## WORK INSTRUCTION
Your answer must be an exact copy of the entries below, with every picture removed.
┌──
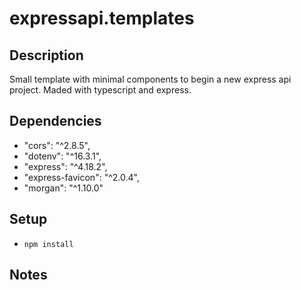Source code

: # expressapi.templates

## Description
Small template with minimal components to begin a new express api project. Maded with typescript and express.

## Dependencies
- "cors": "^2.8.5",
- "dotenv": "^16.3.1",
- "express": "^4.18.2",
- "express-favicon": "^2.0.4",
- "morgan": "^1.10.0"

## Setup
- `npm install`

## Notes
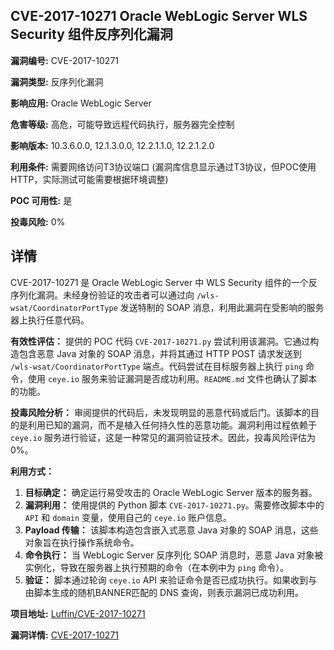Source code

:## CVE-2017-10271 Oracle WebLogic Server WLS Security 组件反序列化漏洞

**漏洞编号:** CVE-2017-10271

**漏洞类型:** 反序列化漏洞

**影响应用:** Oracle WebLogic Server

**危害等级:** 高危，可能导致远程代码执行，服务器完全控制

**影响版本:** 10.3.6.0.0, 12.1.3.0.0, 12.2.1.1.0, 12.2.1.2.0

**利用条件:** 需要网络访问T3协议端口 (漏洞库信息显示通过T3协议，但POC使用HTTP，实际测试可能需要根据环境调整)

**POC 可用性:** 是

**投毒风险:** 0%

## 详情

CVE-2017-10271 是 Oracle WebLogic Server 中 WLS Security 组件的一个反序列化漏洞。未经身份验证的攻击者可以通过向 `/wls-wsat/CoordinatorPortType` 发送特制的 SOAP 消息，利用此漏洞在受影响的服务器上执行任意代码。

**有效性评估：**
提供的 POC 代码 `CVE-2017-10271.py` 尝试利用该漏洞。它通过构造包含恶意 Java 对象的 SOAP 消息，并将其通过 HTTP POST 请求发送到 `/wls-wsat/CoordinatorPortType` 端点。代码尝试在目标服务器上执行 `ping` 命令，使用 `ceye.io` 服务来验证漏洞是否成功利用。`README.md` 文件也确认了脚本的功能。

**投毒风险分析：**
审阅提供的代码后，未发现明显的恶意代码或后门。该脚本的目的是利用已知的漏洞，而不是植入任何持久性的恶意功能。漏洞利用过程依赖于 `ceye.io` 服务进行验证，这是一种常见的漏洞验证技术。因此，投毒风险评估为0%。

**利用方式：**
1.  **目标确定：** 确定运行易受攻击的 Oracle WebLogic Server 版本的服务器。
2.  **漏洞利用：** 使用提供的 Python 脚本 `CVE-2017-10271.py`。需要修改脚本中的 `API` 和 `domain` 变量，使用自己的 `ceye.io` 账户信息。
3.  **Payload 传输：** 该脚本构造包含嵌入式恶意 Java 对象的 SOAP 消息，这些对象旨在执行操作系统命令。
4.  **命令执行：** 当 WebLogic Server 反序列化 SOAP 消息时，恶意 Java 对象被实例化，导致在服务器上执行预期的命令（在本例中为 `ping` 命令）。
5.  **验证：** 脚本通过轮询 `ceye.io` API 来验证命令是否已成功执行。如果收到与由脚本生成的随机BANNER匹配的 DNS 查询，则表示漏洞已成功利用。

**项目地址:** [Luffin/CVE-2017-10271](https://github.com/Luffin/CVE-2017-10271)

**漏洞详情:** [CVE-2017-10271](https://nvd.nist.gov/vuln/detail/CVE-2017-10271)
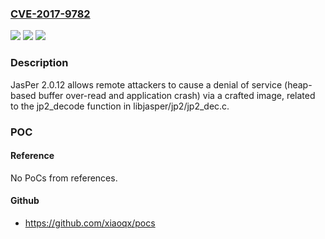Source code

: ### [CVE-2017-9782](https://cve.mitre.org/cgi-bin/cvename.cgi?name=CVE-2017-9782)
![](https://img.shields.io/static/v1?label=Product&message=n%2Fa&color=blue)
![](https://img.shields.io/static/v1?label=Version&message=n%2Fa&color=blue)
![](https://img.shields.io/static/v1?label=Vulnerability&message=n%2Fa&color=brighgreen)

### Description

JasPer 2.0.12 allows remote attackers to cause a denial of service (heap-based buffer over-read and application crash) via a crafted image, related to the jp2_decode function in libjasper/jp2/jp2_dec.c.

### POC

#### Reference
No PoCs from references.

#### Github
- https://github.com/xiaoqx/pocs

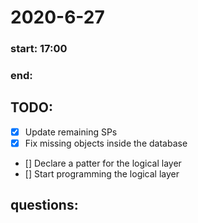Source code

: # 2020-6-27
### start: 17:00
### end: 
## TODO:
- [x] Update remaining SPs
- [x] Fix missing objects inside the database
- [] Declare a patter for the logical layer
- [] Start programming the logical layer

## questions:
└──
## EXPECTED ANSWER
Source code

: # expressapi.templates

## Description
Small template with minimal components to begin a new express api project. Maded with typescript and express.

## Dependencies
- "cors": "^2.8.5",
- "dotenv": "^16.3.1",
- "express": "^4.18.2",
- "express-favicon": "^2.0.4",
- "morgan": "^1.10.0"

## Setup
- `npm install`

## Notes
Source code

:## CVE-2017-10271 Oracle WebLogic Server WLS Security 组件反序列化漏洞

**漏洞编号:** CVE-2017-10271

**漏洞类型:** 反序列化漏洞

**影响应用:** Oracle WebLogic Server

**危害等级:** 高危，可能导致远程代码执行，服务器完全控制

**影响版本:** 10.3.6.0.0, 12.1.3.0.0, 12.2.1.1.0, 12.2.1.2.0

**利用条件:** 需要网络访问T3协议端口 (漏洞库信息显示通过T3协议，但POC使用HTTP，实际测试可能需要根据环境调整)

**POC 可用性:** 是

**投毒风险:** 0%

## 详情

CVE-2017-10271 是 Oracle WebLogic Server 中 WLS Security 组件的一个反序列化漏洞。未经身份验证的攻击者可以通过向 `/wls-wsat/CoordinatorPortType` 发送特制的 SOAP 消息，利用此漏洞在受影响的服务器上执行任意代码。

**有效性评估：**
提供的 POC 代码 `CVE-2017-10271.py` 尝试利用该漏洞。它通过构造包含恶意 Java 对象的 SOAP 消息，并将其通过 HTTP POST 请求发送到 `/wls-wsat/CoordinatorPortType` 端点。代码尝试在目标服务器上执行 `ping` 命令，使用 `ceye.io` 服务来验证漏洞是否成功利用。`README.md` 文件也确认了脚本的功能。

**投毒风险分析：**
审阅提供的代码后，未发现明显的恶意代码或后门。该脚本的目的是利用已知的漏洞，而不是植入任何持久性的恶意功能。漏洞利用过程依赖于 `ceye.io` 服务进行验证，这是一种常见的漏洞验证技术。因此，投毒风险评估为0%。

**利用方式：**
1.  **目标确定：** 确定运行易受攻击的 Oracle WebLogic Server 版本的服务器。
2.  **漏洞利用：** 使用提供的 Python 脚本 `CVE-2017-10271.py`。需要修改脚本中的 `API` 和 `domain` 变量，使用自己的 `ceye.io` 账户信息。
3.  **Payload 传输：** 该脚本构造包含嵌入式恶意 Java 对象的 SOAP 消息，这些对象旨在执行操作系统命令。
4.  **命令执行：** 当 WebLogic Server 反序列化 SOAP 消息时，恶意 Java 对象被实例化，导致在服务器上执行预期的命令（在本例中为 `ping` 命令）。
5.  **验证：** 脚本通过轮询 `ceye.io` API 来验证命令是否已成功执行。如果收到与由脚本生成的随机BANNER匹配的 DNS 查询，则表示漏洞已成功利用。

**项目地址:** [Luffin/CVE-2017-10271](https://github.com/Luffin/CVE-2017-10271)

**漏洞详情:** [CVE-2017-10271](https://nvd.nist.gov/vuln/detail/CVE-2017-10271)
Source code

: ### [CVE-2017-9782](https://cve.mitre.org/cgi-bin/cvename.cgi?name=CVE-2017-9782)
![](https://img.shields.io/static/v1?label=Product&message=n%2Fa&color=blue)
![](https://img.shields.io/static/v1?label=Version&message=n%2Fa&color=blue)
![](https://img.shields.io/static/v1?label=Vulnerability&message=n%2Fa&color=brighgreen)

### Description

JasPer 2.0.12 allows remote attackers to cause a denial of service (heap-based buffer over-read and application crash) via a crafted image, related to the jp2_decode function in libjasper/jp2/jp2_dec.c.

### POC

#### Reference
No PoCs from references.

#### Github
- https://github.com/xiaoqx/pocs

Source code

: # 2020-6-27
### start: 17:00
### end: 
## TODO:
- [x] Update remaining SPs
- [x] Fix missing objects inside the database
- [] Declare a patter for the logical layer
- [] Start programming the logical layer

## questions:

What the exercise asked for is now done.